# [Source material]
:::

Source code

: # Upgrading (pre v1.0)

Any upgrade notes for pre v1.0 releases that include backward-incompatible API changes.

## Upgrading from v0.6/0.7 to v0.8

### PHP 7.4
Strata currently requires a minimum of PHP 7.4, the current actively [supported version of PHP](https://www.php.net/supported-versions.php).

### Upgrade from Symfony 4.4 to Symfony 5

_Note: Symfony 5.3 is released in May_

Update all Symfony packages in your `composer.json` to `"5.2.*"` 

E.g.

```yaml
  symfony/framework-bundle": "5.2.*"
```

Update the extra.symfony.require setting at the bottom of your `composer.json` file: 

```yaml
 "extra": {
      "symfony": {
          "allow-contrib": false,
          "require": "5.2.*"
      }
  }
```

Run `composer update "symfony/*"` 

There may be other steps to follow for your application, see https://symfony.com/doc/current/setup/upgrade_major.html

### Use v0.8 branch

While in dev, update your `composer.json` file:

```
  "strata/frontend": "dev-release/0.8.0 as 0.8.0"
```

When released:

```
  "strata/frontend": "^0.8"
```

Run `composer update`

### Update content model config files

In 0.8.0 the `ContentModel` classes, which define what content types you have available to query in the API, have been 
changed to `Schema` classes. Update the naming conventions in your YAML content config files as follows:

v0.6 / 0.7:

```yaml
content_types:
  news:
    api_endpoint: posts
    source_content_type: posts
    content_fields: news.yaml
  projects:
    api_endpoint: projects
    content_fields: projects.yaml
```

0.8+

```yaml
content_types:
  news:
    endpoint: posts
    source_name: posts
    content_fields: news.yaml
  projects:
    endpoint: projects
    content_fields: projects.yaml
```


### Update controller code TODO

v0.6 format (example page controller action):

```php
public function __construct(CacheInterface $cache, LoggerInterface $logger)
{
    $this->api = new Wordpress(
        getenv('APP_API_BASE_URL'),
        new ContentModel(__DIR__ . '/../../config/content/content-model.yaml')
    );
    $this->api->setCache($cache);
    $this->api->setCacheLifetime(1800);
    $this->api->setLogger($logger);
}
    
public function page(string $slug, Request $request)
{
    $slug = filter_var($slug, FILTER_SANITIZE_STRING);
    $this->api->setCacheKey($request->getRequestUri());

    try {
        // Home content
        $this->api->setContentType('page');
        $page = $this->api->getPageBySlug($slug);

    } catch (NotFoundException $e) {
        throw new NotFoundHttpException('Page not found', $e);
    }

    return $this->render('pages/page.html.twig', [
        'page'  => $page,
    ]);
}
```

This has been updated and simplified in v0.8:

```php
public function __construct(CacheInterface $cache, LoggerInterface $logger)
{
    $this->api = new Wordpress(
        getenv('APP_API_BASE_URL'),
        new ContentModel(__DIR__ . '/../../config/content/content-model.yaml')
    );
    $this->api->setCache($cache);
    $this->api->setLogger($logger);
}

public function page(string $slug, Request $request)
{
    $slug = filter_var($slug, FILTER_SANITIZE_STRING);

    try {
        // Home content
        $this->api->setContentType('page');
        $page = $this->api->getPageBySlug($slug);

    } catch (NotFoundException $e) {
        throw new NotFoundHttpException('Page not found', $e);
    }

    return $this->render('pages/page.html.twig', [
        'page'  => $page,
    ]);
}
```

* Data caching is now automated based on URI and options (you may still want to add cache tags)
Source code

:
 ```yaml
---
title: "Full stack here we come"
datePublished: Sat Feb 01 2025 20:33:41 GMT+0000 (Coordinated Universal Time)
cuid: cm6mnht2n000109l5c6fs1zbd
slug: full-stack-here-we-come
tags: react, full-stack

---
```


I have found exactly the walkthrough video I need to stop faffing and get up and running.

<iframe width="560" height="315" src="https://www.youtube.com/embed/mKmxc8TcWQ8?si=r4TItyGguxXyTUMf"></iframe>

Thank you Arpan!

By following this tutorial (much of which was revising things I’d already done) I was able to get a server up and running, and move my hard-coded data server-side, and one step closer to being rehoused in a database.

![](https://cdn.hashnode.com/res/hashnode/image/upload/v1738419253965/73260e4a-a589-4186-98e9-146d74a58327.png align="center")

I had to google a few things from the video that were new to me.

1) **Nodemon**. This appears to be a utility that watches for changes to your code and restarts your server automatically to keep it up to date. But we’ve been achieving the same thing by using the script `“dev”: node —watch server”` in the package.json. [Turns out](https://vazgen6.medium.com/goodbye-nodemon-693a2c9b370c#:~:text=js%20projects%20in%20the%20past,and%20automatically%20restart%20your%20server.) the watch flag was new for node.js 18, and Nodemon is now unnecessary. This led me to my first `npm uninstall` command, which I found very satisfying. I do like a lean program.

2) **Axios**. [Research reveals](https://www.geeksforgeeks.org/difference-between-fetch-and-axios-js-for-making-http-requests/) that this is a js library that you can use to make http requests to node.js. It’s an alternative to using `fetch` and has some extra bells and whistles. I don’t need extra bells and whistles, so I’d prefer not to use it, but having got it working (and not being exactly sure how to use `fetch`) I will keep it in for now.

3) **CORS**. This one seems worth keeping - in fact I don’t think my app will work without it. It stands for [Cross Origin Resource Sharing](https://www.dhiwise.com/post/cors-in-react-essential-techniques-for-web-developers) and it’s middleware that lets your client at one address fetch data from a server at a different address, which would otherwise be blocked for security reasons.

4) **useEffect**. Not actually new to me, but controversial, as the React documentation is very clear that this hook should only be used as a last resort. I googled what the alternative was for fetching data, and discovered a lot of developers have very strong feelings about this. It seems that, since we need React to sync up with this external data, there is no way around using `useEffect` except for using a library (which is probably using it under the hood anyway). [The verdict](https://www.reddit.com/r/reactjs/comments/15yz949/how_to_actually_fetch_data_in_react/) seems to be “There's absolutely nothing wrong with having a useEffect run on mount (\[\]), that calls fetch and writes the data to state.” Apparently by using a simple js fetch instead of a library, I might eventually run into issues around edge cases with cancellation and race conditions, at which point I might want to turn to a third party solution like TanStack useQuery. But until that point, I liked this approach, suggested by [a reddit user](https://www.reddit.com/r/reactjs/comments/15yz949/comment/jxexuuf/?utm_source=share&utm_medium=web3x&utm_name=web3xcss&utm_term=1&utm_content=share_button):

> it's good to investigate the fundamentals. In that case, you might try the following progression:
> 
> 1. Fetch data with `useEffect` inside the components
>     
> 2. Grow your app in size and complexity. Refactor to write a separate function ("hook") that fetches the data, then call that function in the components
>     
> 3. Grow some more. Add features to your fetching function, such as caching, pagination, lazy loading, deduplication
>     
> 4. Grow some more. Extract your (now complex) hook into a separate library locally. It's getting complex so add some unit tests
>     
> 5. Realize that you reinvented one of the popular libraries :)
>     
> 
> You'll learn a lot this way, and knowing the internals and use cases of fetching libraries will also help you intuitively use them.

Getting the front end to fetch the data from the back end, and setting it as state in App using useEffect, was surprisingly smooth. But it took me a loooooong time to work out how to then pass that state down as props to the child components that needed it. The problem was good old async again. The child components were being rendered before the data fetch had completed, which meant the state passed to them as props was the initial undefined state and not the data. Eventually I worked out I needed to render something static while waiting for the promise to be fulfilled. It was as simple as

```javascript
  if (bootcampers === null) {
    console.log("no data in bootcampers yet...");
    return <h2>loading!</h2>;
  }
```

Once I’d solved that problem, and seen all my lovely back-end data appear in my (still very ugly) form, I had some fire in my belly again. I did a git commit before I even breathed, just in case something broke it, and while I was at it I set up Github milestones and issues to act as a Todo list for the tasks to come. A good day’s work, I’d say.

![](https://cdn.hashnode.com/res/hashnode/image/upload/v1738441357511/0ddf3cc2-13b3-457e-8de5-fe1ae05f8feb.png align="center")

:::

# [Problem]
Write the material out once more, exactly.

# [Result for this task]
Source code

: # Upgrading (pre v1.0)

Any upgrade notes for pre v1.0 releases that include backward-incompatible API changes.

## Upgrading from v0.6/0.7 to v0.8

### PHP 7.4
Strata currently requires a minimum of PHP 7.4, the current actively [supported version of PHP](https://www.php.net/supported-versions.php).

### Upgrade from Symfony 4.4 to Symfony 5

_Note: Symfony 5.3 is released in May_

Update all Symfony packages in your `composer.json` to `"5.2.*"` 

E.g.

```yaml
  symfony/framework-bundle": "5.2.*"
```

Update the extra.symfony.require setting at the bottom of your `composer.json` file: 

```yaml
 "extra": {
      "symfony": {
          "allow-contrib": false,
          "require": "5.2.*"
      }
  }
```

Run `composer update "symfony/*"` 

There may be other steps to follow for your application, see https://symfony.com/doc/current/setup/upgrade_major.html

### Use v0.8 branch

While in dev, update your `composer.json` file:

```
  "strata/frontend": "dev-release/0.8.0 as 0.8.0"
```

When released:

```
  "strata/frontend": "^0.8"
```

Run `composer update`

### Update content model config files

In 0.8.0 the `ContentModel` classes, which define what content types you have available to query in the API, have been 
changed to `Schema` classes. Update the naming conventions in your YAML content config files as follows:

v0.6 / 0.7:

```yaml
content_types:
  news:
    api_endpoint: posts
    source_content_type: posts
    content_fields: news.yaml
  projects:
    api_endpoint: projects
    content_fields: projects.yaml
```

0.8+

```yaml
content_types:
  news:
    endpoint: posts
    source_name: posts
    content_fields: news.yaml
  projects:
    endpoint: projects
    content_fields: projects.yaml
```


### Update controller code TODO

v0.6 format (example page controller action):

```php
public function __construct(CacheInterface $cache, LoggerInterface $logger)
{
    $this->api = new Wordpress(
        getenv('APP_API_BASE_URL'),
        new ContentModel(__DIR__ . '/../../config/content/content-model.yaml')
    );
    $this->api->setCache($cache);
    $this->api->setCacheLifetime(1800);
    $this->api->setLogger($logger);
}
    
public function page(string $slug, Request $request)
{
    $slug = filter_var($slug, FILTER_SANITIZE_STRING);
    $this->api->setCacheKey($request->getRequestUri());

    try {
        // Home content
        $this->api->setContentType('page');
        $page = $this->api->getPageBySlug($slug);

    } catch (NotFoundException $e) {
        throw new NotFoundHttpException('Page not found', $e);
    }

    return $this->render('pages/page.html.twig', [
        'page'  => $page,
    ]);
}
```

This has been updated and simplified in v0.8:

```php
public function __construct(CacheInterface $cache, LoggerInterface $logger)
{
    $this->api = new Wordpress(
        getenv('APP_API_BASE_URL'),
        new ContentModel(__DIR__ . '/../../config/content/content-model.yaml')
    );
    $this->api->setCache($cache);
    $this->api->setLogger($logger);
}

public function page(string $slug, Request $request)
{
    $slug = filter_var($slug, FILTER_SANITIZE_STRING);

    try {
        // Home content
        $this->api->setContentType('page');
        $page = $this->api->getPageBySlug($slug);

    } catch (NotFoundException $e) {
        throw new NotFoundHttpException('Page not found', $e);
    }

    return $this->render('pages/page.html.twig', [
        'page'  => $page,
    ]);
}
```

* Data caching is now automated based on URI and options (you may still want to add cache tags)
Source code

:
 ```yaml
---
title: "Full stack here we come"
datePublished: Sat Feb 01 2025 20:33:41 GMT+0000 (Coordinated Universal Time)
cuid: cm6mnht2n000109l5c6fs1zbd
slug: full-stack-here-we-come
tags: react, full-stack

---
```


I have found exactly the walkthrough video I need to stop faffing and get up and running.

<iframe width="560" height="315" src="https://www.youtube.com/embed/mKmxc8TcWQ8?si=r4TItyGguxXyTUMf"></iframe>

Thank you Arpan!

By following this tutorial (much of which was revising things I’d already done) I was able to get a server up and running, and move my hard-coded data server-side, and one step closer to being rehoused in a database.

![](https://cdn.hashnode.com/res/hashnode/image/upload/v1738419253965/73260e4a-a589-4186-98e9-146d74a58327.png align="center")

I had to google a few things from the video that were new to me.

1) **Nodemon**. This appears to be a utility that watches for changes to your code and restarts your server automatically to keep it up to date. But we’ve been achieving the same thing by using the script `“dev”: node —watch server”` in the package.json. [Turns out](https://vazgen6.medium.com/goodbye-nodemon-693a2c9b370c#:~:text=js%20projects%20in%20the%20past,and%20automatically%20restart%20your%20server.) the watch flag was new for node.js 18, and Nodemon is now unnecessary. This led me to my first `npm uninstall` command, which I found very satisfying. I do like a lean program.

2) **Axios**. [Research reveals](https://www.geeksforgeeks.org/difference-between-fetch-and-axios-js-for-making-http-requests/) that this is a js library that you can use to make http requests to node.js. It’s an alternative to using `fetch` and has some extra bells and whistles. I don’t need extra bells and whistles, so I’d prefer not to use it, but having got it working (and not being exactly sure how to use `fetch`) I will keep it in for now.

3) **CORS**. This one seems worth keeping - in fact I don’t think my app will work without it. It stands for [Cross Origin Resource Sharing](https://www.dhiwise.com/post/cors-in-react-essential-techniques-for-web-developers) and it’s middleware that lets your client at one address fetch data from a server at a different address, which would otherwise be blocked for security reasons.

4) **useEffect**. Not actually new to me, but controversial, as the React documentation is very clear that this hook should only be used as a last resort. I googled what the alternative was for fetching data, and discovered a lot of developers have very strong feelings about this. It seems that, since we need React to sync up with this external data, there is no way around using `useEffect` except for using a library (which is probably using it under the hood anyway). [The verdict](https://www.reddit.com/r/reactjs/comments/15yz949/how_to_actually_fetch_data_in_react/) seems to be “There's absolutely nothing wrong with having a useEffect run on mount (\[\]), that calls fetch and writes the data to state.” Apparently by using a simple js fetch instead of a library, I might eventually run into issues around edge cases with cancellation and race conditions, at which point I might want to turn to a third party solution like TanStack useQuery. But until that point, I liked this approach, suggested by [a reddit user](https://www.reddit.com/r/reactjs/comments/15yz949/comment/jxexuuf/?utm_source=share&utm_medium=web3x&utm_name=web3xcss&utm_term=1&utm_content=share_button):

> it's good to investigate the fundamentals. In that case, you might try the following progression:
> 
> 1. Fetch data with `useEffect` inside the components
>     
> 2. Grow your app in size and complexity. Refactor to write a separate function ("hook") that fetches the data, then call that function in the components
>     
> 3. Grow some more. Add features to your fetching function, such as caching, pagination, lazy loading, deduplication
>     
> 4. Grow some more. Extract your (now complex) hook into a separate library locally. It's getting complex so add some unit tests
>     
> 5. Realize that you reinvented one of the popular libraries :)
>     
> 
> You'll learn a lot this way, and knowing the internals and use cases of fetching libraries will also help you intuitively use them.

Getting the front end to fetch the data from the back end, and setting it as state in App using useEffect, was surprisingly smooth. But it took me a loooooong time to work out how to then pass that state down as props to the child components that needed it. The problem was good old async again. The child components were being rendered before the data fetch had completed, which meant the state passed to them as props was the initial undefined state and not the data. Eventually I worked out I needed to render something static while waiting for the promise to be fulfilled. It was as simple as

```javascript
  if (bootcampers === null) {
    console.log("no data in bootcampers yet...");
    return <h2>loading!</h2>;
  }
```

Once I’d solved that problem, and seen all my lovely back-end data appear in my (still very ugly) form, I had some fire in my belly again. I did a git commit before I even breathed, just in case something broke it, and while I was at it I set up Github milestones and issues to act as a Todo list for the tasks to come. A good day’s work, I’d say.

![](https://cdn.hashnode.com/res/hashnode/image/upload/v1738441357511/0ddf3cc2-13b3-457e-8de5-fe1ae05f8feb.png align="center")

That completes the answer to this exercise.